The CCA Program involves five U.S. companies: Anduril, Boeing, General Atomics Aeronautical Systems (GA-ASI), Lockheed Martin, and Northrop Grumman. The U.S. Air Force chose these companies to conceive this futuristic unmanned combat aircraft.

While specifics about the signed contracts have not yet been revealed, this year’s program budget is $392 million. This figure is expected to rise significantly, reaching a whopping $6 billion by 2028.

These substantial investments make sense when considering that the CCA program is part of a larger initiative, the NGAD project. The ultimate goal of the CCA is to create harmonious unmanned machines, steered by artificial intelligence, capable of independently combatting air and ground targets.

These planes will serve as "loyal wingmen," assisting manned machines that will function as flying command centers, coordinating the actions of several unmanned aircraft. This role has been envisioned for the B-21 and NGAD aircraft, along with the currently produced F-35 Lightning II.

What further details are known about the CCA program and, more generally, the future of American combat aviation?

The CCA Program: A closer look at autonomous, combat-unmanned aircraft

U.S. plans were first revealed in 2023 by the Secretary of the USAF, Frank Kendall. It's expected that 100 of the latest B-21 Raider bombers (with the option of an additional 49) will be complemented by approximately 200 NGAD aircraft, replacing the retired F-22 Raptors. These planes will be reinforced by 1,000 CCA unmanned aircraft.

The working concept is that 6th generation aircraft expected to come into service within this decade will be technically equipped to control 5-6 unmanned aircraft. However, in reality, this number will likely be smaller. The current plan calls for 400 CCA planes to be designated to 200 NGADs, while 300 selected F-35A will be paired with 600 unmanned aircraft. The specifics of the relationship between the unmanned aircraft and B-21 bombers have not yet been openly detailed.

It's clear, however, that the CCA is projected to play a significant role. New manned combat aircraft are costly, with machines like the F-35 or F-15EX priced at around $80-100 million each. In a large-scale conflict, these aircraft are a scarce resource. Thus, the loss of each machine would be substantially detrimental to airborne capacity.

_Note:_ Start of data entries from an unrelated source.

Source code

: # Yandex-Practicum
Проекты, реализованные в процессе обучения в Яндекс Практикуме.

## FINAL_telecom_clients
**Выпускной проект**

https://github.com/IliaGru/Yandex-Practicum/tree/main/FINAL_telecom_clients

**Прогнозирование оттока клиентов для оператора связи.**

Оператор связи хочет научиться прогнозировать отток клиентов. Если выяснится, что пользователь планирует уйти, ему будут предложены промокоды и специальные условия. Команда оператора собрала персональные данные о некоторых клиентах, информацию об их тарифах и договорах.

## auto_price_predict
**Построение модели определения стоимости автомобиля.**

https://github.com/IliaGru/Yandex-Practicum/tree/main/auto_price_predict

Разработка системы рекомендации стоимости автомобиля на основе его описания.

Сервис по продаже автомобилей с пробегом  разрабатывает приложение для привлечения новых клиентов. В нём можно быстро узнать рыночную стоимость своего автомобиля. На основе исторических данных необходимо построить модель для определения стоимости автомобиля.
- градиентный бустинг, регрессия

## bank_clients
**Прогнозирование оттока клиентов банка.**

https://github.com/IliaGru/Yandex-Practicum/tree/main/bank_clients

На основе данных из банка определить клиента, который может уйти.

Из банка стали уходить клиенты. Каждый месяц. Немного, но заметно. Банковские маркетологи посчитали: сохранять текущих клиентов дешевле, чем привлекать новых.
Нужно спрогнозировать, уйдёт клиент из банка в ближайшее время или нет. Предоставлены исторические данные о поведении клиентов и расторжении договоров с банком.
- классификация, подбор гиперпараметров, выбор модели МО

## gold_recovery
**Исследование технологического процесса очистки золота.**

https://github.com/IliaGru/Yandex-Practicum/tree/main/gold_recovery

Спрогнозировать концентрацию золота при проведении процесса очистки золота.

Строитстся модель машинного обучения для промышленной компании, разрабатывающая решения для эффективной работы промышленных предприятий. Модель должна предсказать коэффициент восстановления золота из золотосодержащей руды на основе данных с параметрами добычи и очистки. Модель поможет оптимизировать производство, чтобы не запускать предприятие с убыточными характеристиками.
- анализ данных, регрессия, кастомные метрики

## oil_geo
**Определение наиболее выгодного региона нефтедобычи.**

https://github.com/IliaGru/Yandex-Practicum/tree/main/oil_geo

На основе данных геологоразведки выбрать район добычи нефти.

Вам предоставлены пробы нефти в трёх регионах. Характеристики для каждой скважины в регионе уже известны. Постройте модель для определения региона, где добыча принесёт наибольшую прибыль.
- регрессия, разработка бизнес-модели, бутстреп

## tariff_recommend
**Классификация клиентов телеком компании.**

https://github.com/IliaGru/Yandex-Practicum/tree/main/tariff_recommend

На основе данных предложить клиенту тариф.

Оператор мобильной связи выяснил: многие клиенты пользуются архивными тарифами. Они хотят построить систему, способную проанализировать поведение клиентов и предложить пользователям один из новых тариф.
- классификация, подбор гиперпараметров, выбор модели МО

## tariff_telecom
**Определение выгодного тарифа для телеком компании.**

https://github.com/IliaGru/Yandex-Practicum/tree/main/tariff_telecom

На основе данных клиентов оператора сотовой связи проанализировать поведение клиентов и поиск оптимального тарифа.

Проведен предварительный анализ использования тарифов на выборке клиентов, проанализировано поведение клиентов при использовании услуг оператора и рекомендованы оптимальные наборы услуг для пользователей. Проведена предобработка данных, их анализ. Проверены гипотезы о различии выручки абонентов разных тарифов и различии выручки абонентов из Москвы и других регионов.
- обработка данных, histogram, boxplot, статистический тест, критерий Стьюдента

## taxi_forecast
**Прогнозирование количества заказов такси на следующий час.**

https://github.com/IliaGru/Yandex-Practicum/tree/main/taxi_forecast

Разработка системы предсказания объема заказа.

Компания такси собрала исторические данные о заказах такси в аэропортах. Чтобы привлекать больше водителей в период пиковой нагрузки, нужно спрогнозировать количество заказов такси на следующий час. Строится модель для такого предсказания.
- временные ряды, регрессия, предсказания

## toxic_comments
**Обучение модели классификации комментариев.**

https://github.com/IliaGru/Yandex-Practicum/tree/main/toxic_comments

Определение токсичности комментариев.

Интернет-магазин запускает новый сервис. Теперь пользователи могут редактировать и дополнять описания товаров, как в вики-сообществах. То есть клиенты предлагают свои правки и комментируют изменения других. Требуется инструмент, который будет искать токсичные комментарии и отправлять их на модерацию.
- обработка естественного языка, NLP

A budget-friendly approach

Though this hasn't been a concern in past asymmetric conflicts involving the U.S., the narrative shifts dramatically when potential opponents like China, possibly backed by Russia, are brought into the equation. In this scenario, technological superiority becomes less critical as quantity takes precedence. This notion is perfectly encapsulated by a quote attributed to Joseph Stalin: "quantity is also quality".

This was eloquently highlighted by Secretary Frank Kendall, who said, "A weapon that could be under the wing of a manned aircraft is now flying in a separate machine but is managed by the same pilot. (...) the opponent has to consider each of these aircraft, as each poses a full threat".

So, the CCA unmanned aircraft, projected to cost 15-40 million dollars a piece, should offer the volume needed to secure a victory in a large-scale future war. Although humans will control them, these machines are designed to perform key elements of their duties – including air combat or attacks on ground targets – fully autonomously.

The U.S. is currently testing various algorithms not just for piloting aircraft but also for engaging in combat. This involves using tools like the X-62A VISTA, a specific version of the F-16 used for testing combat AI.

The emerging CCA program showcases the advantage the U.S. currently enjoys over the rest of the world regarding aviation technology. They are leading by a generation, at least.

The United States versus the rest of the world

An illustration of this is the F-22 Raptor aircraft. The Raptor, deemed the epitome of aviation technology and unmatched globally, had its maiden flight in 1990. Fast forward to now, advanced combat aircraft produced outside the U.S., like China's Chengdu J-20, are only expected to reach par with the Raptor around the mid-2030s.

By then, the American aircraft will be over 40 years old and retired, replaced by newer machines with even greater capabilities.

This trend is mirrored with bomber aircraft. As the U.S. commences the mass production of the B-21 Raider aircraft, they plan on gradually retiring the B-2 Spirit aircraft. Yet, for the rest of the world, this 34-year-old aircraft remains a benchmark that countries like China strive to achieve. Russia's claims of producing the world's most advanced combat aircraft appear far-fetched in this context.

If all goes to plan, unmanned "loyal wingmen" will become a reality in the U.S. by the end of this decade. Thus giving manned combat aircraft powerful support.